Yes - In this economy and in this world, quitting a source of income is a highly questionable choice indeed. But I realized after nearly 3 years of soul dedication, my process was simply meant to fail. My job you see, for three years, has been to elevate opportunity for others, while taking on extreme risk and responsibility, and pulling across a curtain to protect the wizards behind me. Perhaps I was a docile Dorothy and should have long ago stood up to the curtain, but I didn't. I pretended that we as Wizards of Odds could beat the stats.
It wasn't until my own personal brand, my own personal equity came into question that I realized this was not the board game for me! Someone suddenly called me young, irresponsible, immature, and "not an expert". In truth, it was actually a few clients, some who directly swore at me as if I was their reluctant mover who deserved no respect. I was held responsible for business missteps I could not solve. I realized that I could not blame those clients, but instead my own playing field which was in fact sub par. My own identity was in fact in question! Of course it took a wicked hyperventilating episode that rendered me immobile (which I have not had since a far more tragic event in my life occurred) for me to realize it's time to tap out of this ring.
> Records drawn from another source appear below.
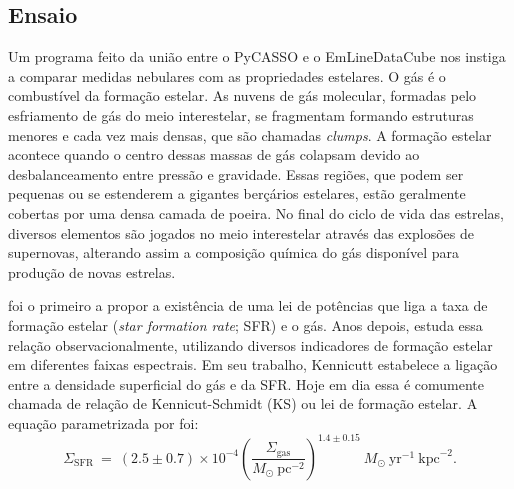 \subsection{Ensaio}
\label{apendice:EmLinesDataCube:EMLDC:ensaio}
Um programa feito da união entre o PyCASSO e o EmLineDataCube nos instiga a comparar medidas nebulares com as propriedades estelares. O gás é o combustível da formação estelar. As nuvens de gás molecular, formadas pelo esfriamento de gás do meio interestelar, se fragmentam formando estruturas menores e cada vez mais densas, que são chamadas {\em clumps}. A formação estelar acontece quando o centro dessas massas de gás colapsam devido ao desbalanceamento entre pressão e gravidade. Essas regiões, que podem ser pequenas ou se estenderem a gigantes berçários estelares, estão geralmente cobertas por uma densa camada de poeira. No
final do ciclo de vida das estrelas, diversos elementos são jogados no meio interestelar através das explosões de supernovas, alterando assim a composição química do gás disponível para produção de novas estrelas.

\citet{Schmidt.1959a} foi o primeiro a propor a existência de uma lei de potências que liga a taxa de formação estelar ({\em star formation rate}; SFR) e o gás. Anos depois, \citet{Kennicutt.1998a} estuda essa relação observacionalmente, utilizando diversos indicadores de formação estelar em diferentes faixas espectrais. Em seu trabalho, Kennicutt estabelece a ligação entre a densidade superficial do gás e da SFR. Hoje em dia essa é comumente chamada de relação de Kennicut-Schmidt (KS) ou lei de formação estelar. A
equação parametrizada por \citeauthor{Kennicutt.1998a} foi:
\begin{equation}
	\Sigma_{\mathrm{SFR}}\ =\ (2.5\pm0.7)\times 10^{-4} \left(\frac{\Sigma_{\mathrm{gas}}}{
M_\odot\ \mathrm{pc}^{-2}}\right)^{1.4 \pm 0.15}\ M_\odot\ \mathrm{yr}^{-1}\ \mathrm{kpc}^{-2}.
	\label{eq:SFRKennicutt}
\end{equation}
I had my palm read the other day and she said there was a career change ahead and a haunting J in my past. I knew the J but not the career change. Both are now obvious. More importantly, she said that my life would be long and that my health was only hampered by a darkness I needed to dispense of.
So tap tap - onward, upward, opportunityward. Decisions, mistakes, missteps, victories, and errors shall all be embraced in this new adventure!